Rosie stares at her. In her daughter’s face she sees the old wiliness, how to tackle mother. “But we’ve already established a monogamous relationship. I know you know what that means. And going backward to dating would constitute a divorce of sorts, which neither of us would agree too, see?”
She’s had enough of this back-and-forth crap. “Rosie, you’re coming with me. I don’t want to discuss this anymore.”
“What, pull me out of here by my hair, shackle me, take me to Dory’s, tie me to the bed, lock windows and doors, send me to a juvenile detention center? There’s no way you can force me to go with you or to stay at Dory’s. Just what are you thinking?” Rosie glares at her, not a drop of give in her expression.
Can she really force this child to do anything? How?
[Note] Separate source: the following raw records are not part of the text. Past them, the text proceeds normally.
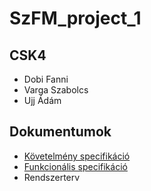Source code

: # SzFM_project_1
## CSK4
- Dobi Fanni
- Varga Szabolcs
- Ujj Ádám
## Dokumentumok
- [Követelmény specifikáció](dokumentumok/kovspec.md)
- [Funkcionális specifikáció](dokumentumok/funkspec.md)
- Rendszerterv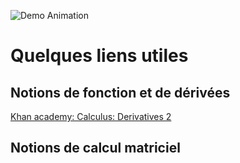 ![Demo Animation](../assets/42-maths.png) 

# Quelques liens utiles
## Notions de fonction et de dérivées
[Khan academy: Calculus: Derivatives 2](https://www.khanacademy.org/test-prep/fr-twelveth-grade-math/les-derivees/introduction-aux-derivees/v/calculus-derivatives-2?utm_campaign=DifferentialCalculus&utm_medium)
## Notions de calcul matriciel

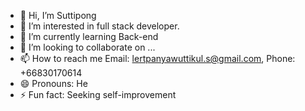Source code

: - 👋 Hi, I’m Suttipong
- 👀 I’m interested in full stack developer.
- 🌱 I’m currently learning Back-end
- 💞️ I’m looking to collaborate on ...
- 📫 How to reach me Email: lertpanyawuttikul.s@gmail.com, Phone: +66830170614
- 😄 Pronouns: He
- ⚡ Fun fact: Seeking self-improvement

<!---
SuttipongL/SuttipongL is a ✨ special ✨ repository because its `README.md` (this file) appears on your GitHub profile.
You can click the Preview link to take a look at your changes.
--->
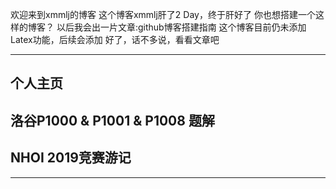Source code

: 欢迎来到xmmlj的博客
这个博客xmmlj肝了2 Day，终于肝好了
你也想搭建一个这样的博客？
以后我会出一片文章:github博客搭建指南
这个博客目前仍未添加Latex功能，后续会添加
好了，话不多说，看看文章吧


---

## 个人主页
## 洛谷P1000 & P1001 & P1008 题解
## NHOI 2019竞赛游记

---
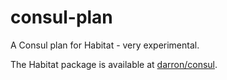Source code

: # consul-plan

A Consul plan for Habitat - very experimental.

The Habitat package is available at [darron/consul](https://app.habitat.sh/#/pkgs/darron/consul).
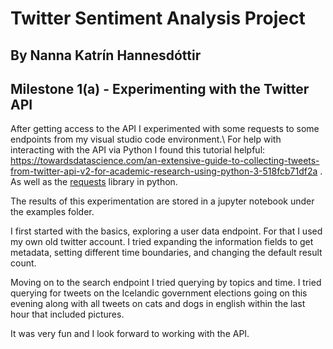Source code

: # Twitter Sentiment Analysis Project
## By Nanna Katrín Hannesdóttir
## Milestone 1(a) - Experimenting with the Twitter API

After getting access to the API I experimented with some requests to some endpoints from my visual studio code environment.\\
For help with interacting with the API via Python I found this tutorial helpful: https://towardsdatascience.com/an-extensive-guide-to-collecting-tweets-from-twitter-api-v2-for-academic-research-using-python-3-518fcb71df2a
. As well as the [requests](https://docs.python-requests.org/en/latest/) library in python.

The results of this experimentation are stored in a jupyter notebook under the examples folder.

I first started with the basics, exploring a user data endpoint. For that I used my own old twitter account. I tried expanding the information fields to get metadata, setting different time boundaries,
and changing the default result count.

Moving on to the search endpoint I tried querying by topics and time. I tried querying for tweets on the Icelandic government elections going on this evening along with all tweets on cats and dogs in english within the last hour that included pictures.

It was very fun and I look forward to working with the API.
“If you refuse to come home …”
“Home? What home? You lost our home.”
Her throat tightens. “I mean Dory’s. If you refuse to go there with me, I will, I promise, go to court, get a restraining order on Sonny …”
“Mom, he hasn’t treated me badly, what are you talking about?”
“I will press charges against him for cohabiting with a minor.”
“You are being gross, you know that? For a mother who claims she wants to see me happy, you are truly doing your best to be a bitch.”
But she detects uncertainty in Rosie’s eyes and decides the legal path is the one to pursue. “The two of you can talk it over today. I’ll return tomorrow to pick you up. If you disappear or refuse to leave with me, I will go to court the next day and press charges. Sonny, I hope you’re listening?” Her tone stern, even hostile. How else to make them understand that this isn’t a negotiation?